Bia Ferreira: um ponto fora da curva
O presidente Lula sancionou esta semana a nova Lei de Cotas. Em cerimônia no Planalto, ele defendeu a política afirmativa como instrumento democrático, em favor do acesso à educação de nível superior.
Eu assino embaixo, claro. E avanço sobre o território pantanoso demarcado pelos movimentos identitários para afirmar a minha filiação a tal causa. Em lugar de palavras gastas, no entanto, recorro à música de Bia Ferreira.
Um chamado. Jamais escondi a falta de paciência com o discurso identitário corrente, muito higiênico e homogêneo. Mas Bia Ferreira é um ponto fora da curva.

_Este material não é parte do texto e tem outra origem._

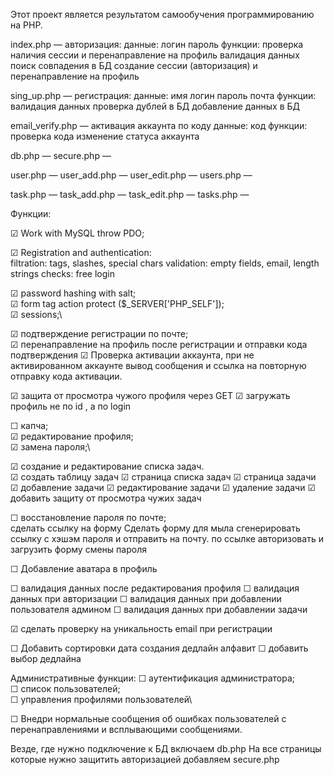 Этот проект является результатом самообучения программированию на PHP.


index.php — авторизация:
    данные:
        логин
        пароль
    функции:
        проверка наличия сессии и перенаправление на профиль
        валидация данных
        поиск совпадения в БД
        создание сессии (авторизация) и перенаправление на профиль
        
sing_up.php — регистрация:
    данные:
        имя
        логин
        пароль
        почта
    функции:
        валидация данных
        проверка дублей в БД
        добавление данных в БД
        
email_verify.php — активация аккаунта по коду
    данные:
        код
    функции:
        проверка кода
        изменение статуса аккаунта
        
db.php — 
secure.php —
 
user.php — 
user_add.php — 
user_edit.php — 
users.php — 

task.php — 
task_add.php — 
task_edit.php — 
tasks.php —

Функции:

☑ Work with MySQL throw PDO;

☑ Registration and authentication:\
filtration: tags, slashes, special chars
validation: empty fields, email, length strings
checks: free login

☑ password hashing with salt;\
☑ form tag action protect ($_SERVER['PHP_SELF']);\
☑ sessions;\

☑ подтверждение регистрации по почте;\
☑ перенаправление на профиль после регистрации и отправки кода подтверждения
☑ Проверка активации аккаунта, при не активированном аккаунте вывод сообщения и ссылка на повторную отправку кода активации.


☑ защита от просмотра чужого профиля через GET
☑ загружать профиль не по id , а по login

☐ капча;\
☑ редактирование профиля;\
☑ замена пароля;\

☑ создание и редактирование списка задач.\
☑ создать таблицу задач
☑ страница списка задач
☑ страница задачи
☑ добавление задачи
☑ редактирование задачи
☑ удаление задачи
☑ добавить защиту от просмотра чужих задач

☐ восстановление пароля по почте;\
    сделать ссылку на форму
    Сделать форму для мыла
    сгенерировать ссылку с хэшэм пароля и отправить на почту.
    по ссылке авторизовать и загрузить форму смены пароля 
    

☐ Добавление аватара в профиль

☐ валидация данных после редактирования профиля
☐ валидация данных при авторизации
☐ валидация данных при добавлении пользователя админом
☐ валидация данных при добавлении задачи

☑ сделать проверку на уникальность email при регистрации

☐ Добавить сортировки
    дата создания
    дедлайн
    алфавит
☐ добавить выбор дедлайна

Административные функции:
☐ аутентификация администратора;\
☐ список пользователей;\
☐ управления профилями пользователей\

☐ Внедри нормальные сообщения об ошибках пользователей с перенаправлениями и всплывающими сообщениями.


Везде, где нужно подключение к БД включаем db.php
На все страницы которые нужно защитить авторизацией добавляем secure.php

Embora o recorte objetivo de suas composições não seja o mais original, restrito a uma oportuna declaração de guerra ao inimigo de sempre - o machismo branco, heteronormativo, neopetencostal, bem aquinhoado, a quintessência do tal patriarcado -, as canções reunidas em ‘Igreja lesbiteriana – Um chamado’, 2019, são dotadas de uma força invulgar e merecem toda a atenção do mundo.

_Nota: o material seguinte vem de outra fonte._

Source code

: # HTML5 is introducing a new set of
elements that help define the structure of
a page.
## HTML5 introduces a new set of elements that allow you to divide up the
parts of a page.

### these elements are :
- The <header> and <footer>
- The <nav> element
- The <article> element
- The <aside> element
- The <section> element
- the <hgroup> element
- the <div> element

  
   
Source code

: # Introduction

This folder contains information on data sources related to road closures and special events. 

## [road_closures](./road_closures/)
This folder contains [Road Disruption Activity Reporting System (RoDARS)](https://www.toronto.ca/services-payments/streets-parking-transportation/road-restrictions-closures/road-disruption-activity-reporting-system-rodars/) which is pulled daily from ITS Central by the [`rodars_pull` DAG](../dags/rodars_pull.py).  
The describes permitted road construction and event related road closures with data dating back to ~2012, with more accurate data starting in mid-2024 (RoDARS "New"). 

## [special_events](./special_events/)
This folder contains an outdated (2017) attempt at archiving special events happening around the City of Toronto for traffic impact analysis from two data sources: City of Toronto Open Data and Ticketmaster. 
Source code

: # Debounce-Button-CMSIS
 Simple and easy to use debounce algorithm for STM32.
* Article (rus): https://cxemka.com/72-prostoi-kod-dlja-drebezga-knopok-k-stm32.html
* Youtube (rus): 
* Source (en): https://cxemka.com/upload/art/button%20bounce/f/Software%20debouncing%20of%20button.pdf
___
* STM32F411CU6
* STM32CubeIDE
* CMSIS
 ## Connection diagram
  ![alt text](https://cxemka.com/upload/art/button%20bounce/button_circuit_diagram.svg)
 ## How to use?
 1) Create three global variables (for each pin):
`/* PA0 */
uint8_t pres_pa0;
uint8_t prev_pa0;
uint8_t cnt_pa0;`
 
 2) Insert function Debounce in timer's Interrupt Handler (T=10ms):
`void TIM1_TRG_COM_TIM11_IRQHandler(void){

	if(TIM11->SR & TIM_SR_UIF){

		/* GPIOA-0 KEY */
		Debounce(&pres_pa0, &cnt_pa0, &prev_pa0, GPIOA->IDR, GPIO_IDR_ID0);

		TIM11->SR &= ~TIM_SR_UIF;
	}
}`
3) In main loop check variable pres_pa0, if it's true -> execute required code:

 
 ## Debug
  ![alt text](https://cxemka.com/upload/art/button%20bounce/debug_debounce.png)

Boa parte do repertório foi conhecida antes mesmo do álbum vir à flor da matéria, divulgada em shows e singles, com grande repercussão, a ponto de chegar aos ouvidos atentos do mano Caetano Veloso.
“Brilha minha guia”, a faixa de abertura, cantada a capela, no entanto, vale sozinha por muito disco cheio. Declamados em tom aguerrido, os versos da moça evocam santidades e provocam arrepios.
“Igreja lesbiteriana” cumpre a promessa realizada lá atrás, desde quando Bia Ferreira resolveu soltar a voz e jogar o corpo no mundo.
Não bastasse a potência da voz, a poesia de inflexão militante, conhecida desde o primeiro momento, o álbum ainda transborda o calor próprio dos metais, tem groove, balanço e frescor suficientes para furar a bolha onde as suas palavras chovem no molhado.
Digo e repito: não conheço outro trabalho capaz de equacionar engajamento e valor musical de maneira tão feliz. “Cota não é esmola”, o primeiro hit da moça; “Não precisa ser Amélia”, de um feminismo cheio de melanina; “Boto fé”, um sopro de otimismo e boa vontade, comunicam um discurso de gênero e racial radical, muito autêntico, derivado da experiência, sem abrir mão do suingue.
Aqui, o ritmo é didático, o balanço do corpo faz a cabeça nublada de privilégios pegar no tranco, areja o pensamento.